I adopt EEOC’s alternative construction for several reasons. It falls within the liberal principles of construction which we apply to lay-drawn charges filed with EEOC, often written by persons not well educated and usually by persons unschooled in the niceties of legal draftsmanship. Parliament House Motor Hotel v. EEOC, 444 F.2d 1335 (5th Cir., 1971); Sanchez v. Standard Brands, Inc., 431 F.2d 455 (5th Cir. 1970); Jenkins v. United Gas Corp., 400 F.2d 28 (5th Cir. 1968). The charge need only “give sufficient information to enable EEOC to see what the grievance is all about.” Parliament House, supra, 444 F.2d at 1339-1340, quoting from Jenkins v. United Gas, supra. We know from the charge that Mrs. Chavez complained, inter alia, that: “The above company has discriminated against me because of my national origin Spanish surnamed American by . segregating the patients.”
The construction which I adopt falls within well established boundaries of the statute — it is in terms of discrimination against Mrs. Chavez because of “such individual’s” race, national origin, etc., 42 U.S.C. § 2000e-2(a) (1), or is a limitation, segregation or classification of Mrs. Chavez, adversely affecting her status as an employee, because of “such individual's” race, national origin, etc., 42 U.S.C. § 2000e-2'(a) (2). With the “charge under investigation” given the construction which I accept, it is one made “by a person claiming to be aggrieved,” 42 U.S.C. § 2000e-5, and items 6 and 7 meet the requirements of relevance and materiality to the charge. This strikes me as a much sounder judicial approach than construing the charge as asserting a type of discrimination indirect and collateral, pursuant to which Mrs. Chavez was offended by segregation practices directed against others who are of another ethnic group, and who are not employees, and directed at such others because of their race, national origin, etc.

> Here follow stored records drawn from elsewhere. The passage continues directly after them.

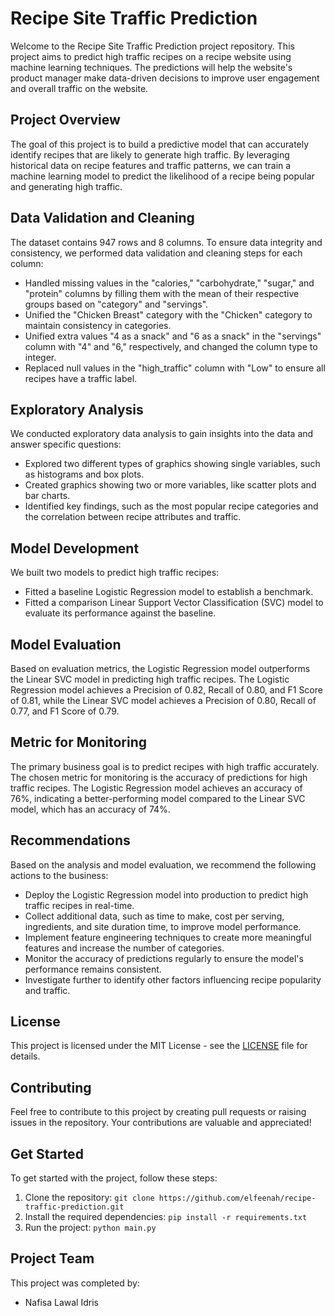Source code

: # Recipe Site Traffic Prediction

Welcome to the Recipe Site Traffic Prediction project repository. This project aims to predict high traffic recipes on a recipe website using machine learning techniques. The predictions will help the website's product manager make data-driven decisions to improve user engagement and overall traffic on the website.

## Project Overview
The goal of this project is to build a predictive model that can accurately identify recipes that are likely to generate high traffic. By leveraging historical data on recipe features and traffic patterns, we can train a machine learning model to predict the likelihood of a recipe being popular and generating high traffic.

## Data Validation and Cleaning
The dataset contains 947 rows and 8 columns. To ensure data integrity and consistency, we performed data validation and cleaning steps for each column:

- Handled missing values in the "calories," "carbohydrate," "sugar," and "protein" columns by filling them with the mean of their respective groups based on "category" and "servings".
- Unified the "Chicken Breast" category with the "Chicken" category to maintain consistency in categories.
- Unified extra values "4 as a snack" and "6 as a snack" in the "servings" column with "4" and "6," respectively, and changed the column type to integer.
- Replaced null values in the "high_traffic" column with "Low" to ensure all recipes have a traffic label.

## Exploratory Analysis
We conducted exploratory data analysis to gain insights into the data and answer specific questions:

- Explored two different types of graphics showing single variables, such as histograms and box plots.
- Created graphics showing two or more variables, like scatter plots and bar charts.
- Identified key findings, such as the most popular recipe categories and the correlation between recipe attributes and traffic.

## Model Development
We built two models to predict high traffic recipes:

- Fitted a baseline Logistic Regression model to establish a benchmark.
- Fitted a comparison Linear Support Vector Classification (SVC) model to evaluate its performance against the baseline.

## Model Evaluation
Based on evaluation metrics, the Logistic Regression model outperforms the Linear SVC model in predicting high traffic recipes. The Logistic Regression model achieves a Precision of 0.82, Recall of 0.80, and F1 Score of 0.81, while the Linear SVC model achieves a Precision of 0.80, Recall of 0.77, and F1 Score of 0.79.

## Metric for Monitoring
The primary business goal is to predict recipes with high traffic accurately. The chosen metric for monitoring is the accuracy of predictions for high traffic recipes. The Logistic Regression model achieves an accuracy of 76%, indicating a better-performing model compared to the Linear SVC model, which has an accuracy of 74%.

## Recommendations
Based on the analysis and model evaluation, we recommend the following actions to the business:

- Deploy the Logistic Regression model into production to predict high traffic recipes in real-time.
- Collect additional data, such as time to make, cost per serving, ingredients, and site duration time, to improve model performance.
- Implement feature engineering techniques to create more meaningful features and increase the number of categories.
- Monitor the accuracy of predictions regularly to ensure the model's performance remains consistent.
- Investigate further to identify other factors influencing recipe popularity and traffic.

## License
This project is licensed under the MIT License - see the [LICENSE](LICENSE) file for details.

## Contributing
Feel free to contribute to this project by creating pull requests or raising issues in the repository. Your contributions are valuable and appreciated!

## Get Started
To get started with the project, follow these steps:

1. Clone the repository: `git clone https://github.com/elfeenah/recipe-traffic-prediction.git`
2. Install the required dependencies: `pip install -r requirements.txt`
3. Run the project: `python main.py`

## Project Team
This project was completed by:

- Nafisa Lawal Idris
<!-- Add other team members here -->
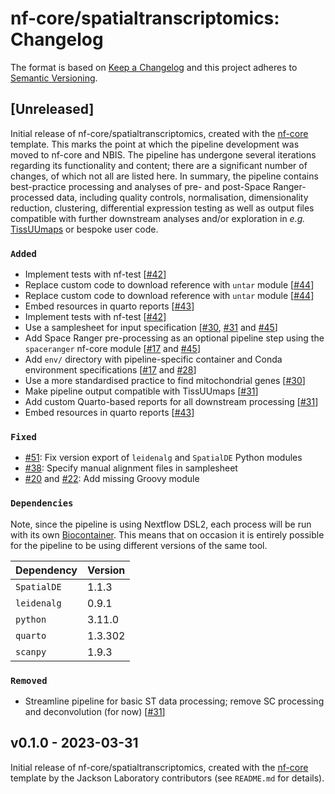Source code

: # nf-core/spatialtranscriptomics: Changelog

The format is based on [Keep a Changelog](https://keepachangelog.com/en/1.0.0/)
and this project adheres to [Semantic Versioning](https://semver.org/spec/v2.0.0.html).

## [Unreleased]

Initial release of nf-core/spatialtranscriptomics, created with the [nf-core](https://nf-co.re/) template.
This marks the point at which the pipeline development was moved to nf-core and
NBIS. The pipeline has undergone several iterations regarding its functionality
and content; there are a significant number of changes, of which not all are
listed here. In summary, the pipeline contains best-practice processing and
analyses of pre- and post-Space Ranger-processed data, including quality
controls, normalisation, dimensionality reduction, clustering, differential
expression testing as well as output files compatible with further downstream
analyses and/or exploration in _e.g._ [TissUUmaps](https://tissuumaps.github.io/)
or bespoke user code.

### `Added`

- Implement tests with nf-test [[#42](https://github.com/nf-core/spatialtranscriptomics/pull/42)]
- Replace custom code to download reference with `untar` module [[#44](https://github.com/nf-core/spatialtranscriptomics/pull/44)]
- Replace custom code to download reference with `untar` module [[#44](https://github.com/nf-core/spatialtranscriptomics/pull/44)]
- Embed resources in quarto reports [[#43](https://github.com/nf-core/spatialtranscriptomics/pull/43)]
- Implement tests with nf-test [[#42](https://github.com/nf-core/spatialtranscriptomics/pull/42)]
- Use a samplesheet for input specification [[#30](https://github.com/nf-core/spatialtranscriptomics/pull/30), [#31](https://github.com/nf-core/spatialtranscriptomics/pull/31) and [#45](https://github.com/nf-core/spatialtranscriptomics/pull/45)]
- Add Space Ranger pre-processing as an optional pipeline step using the `spaceranger` nf-core module [[#17](https://github.com/nf-core/spatialtranscriptomics/pull/17) and [#45](https://github.com/nf-core/spatialtranscriptomics/pull/45)]
- Add `env/` directory with pipeline-specific container and Conda environment specifications [[#17](https://github.com/nf-core/spatialtranscriptomics/pull/17) and [#28](https://github.com/nf-core/spatialtranscriptomics/pull/28)]
- Use a more standardised practice to find mitochondrial genes [[#30](https://github.com/nf-core/spatialtranscriptomics/pull/30)]
- Make pipeline output compatible with TissUUmaps [[#31](https://github.com/nf-core/spatialtranscriptomics/pull/31)]
- Add custom Quarto-based reports for all downstream processing [[#31](https://github.com/nf-core/spatialtranscriptomics/pull/31)]
- Embed resources in quarto reports [[#43](https://github.com/nf-core/spatialtranscriptomics/pull/43)]

### `Fixed`

- [#51](https://github.com/nf-core/spatialtranscriptomics/issues/51): Fix version export of `leidenalg` and `SpatialDE` Python modules
- [#38](https://github.com/nf-core/spatialtranscriptomics/issues/38): Specify manual alignment files in samplesheet
- [#20](https://github.com/nf-core/spatialtranscriptomics/issues/20) and [#22](https://github.com/nf-core/spatialtranscriptomics/issues/22): Add missing Groovy module

### `Dependencies`

Note, since the pipeline is using Nextflow DSL2, each process will be run
with its own [Biocontainer](https://biocontainers.pro/#/registry). This means
that on occasion it is entirely possible for the pipeline to be using different
versions of the same tool.

| Dependency  | Version |
| ----------- | ------- |
| `SpatialDE` | 1.1.3   |
| `leidenalg` | 0.9.1   |
| `python`    | 3.11.0  |
| `quarto`    | 1.3.302 |
| `scanpy`    | 1.9.3   |

### `Removed`

- Streamline pipeline for basic ST data processing; remove SC processing and deconvolution (for now) [[#31](https://github.com/nf-core/spatialtranscriptomics/pull/31)]

## v0.1.0 - 2023-03-31

Initial release of nf-core/spatialtranscriptomics, created with the
[nf-core](https://nf-co.re/) template by the Jackson Laboratory contributors
(see `README.md` for details).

The rule of liberal construction of lay-drawn charges prevents technicalities from closing the courthouse door to the unsophisticated. The purpose of the rule is fully vindicated by resting decision on a single allowable interpretation of the charge. Also, just as any other litigant, the agencies of the government should be encouraged, or even required, to advance at the earliest possible stage the contentions which they propose to make. Whether in this case the course of events has been ingenious or ingenuous, we have been presented at the appellate level with *243a problem consuming many hours of judicial labor, producing three differing views and no opinion of the court, concerning a question of discovery arising from an administrative proceeding where facility should be a watchword, and all in an appeal that possibly might have been avoided. Not only is it unnecessary for us to reach the primary construction asserted by EEOC, but in the circumstances of this case as a matter of judicial administration of our own affairs, it is inappropriate that we do so.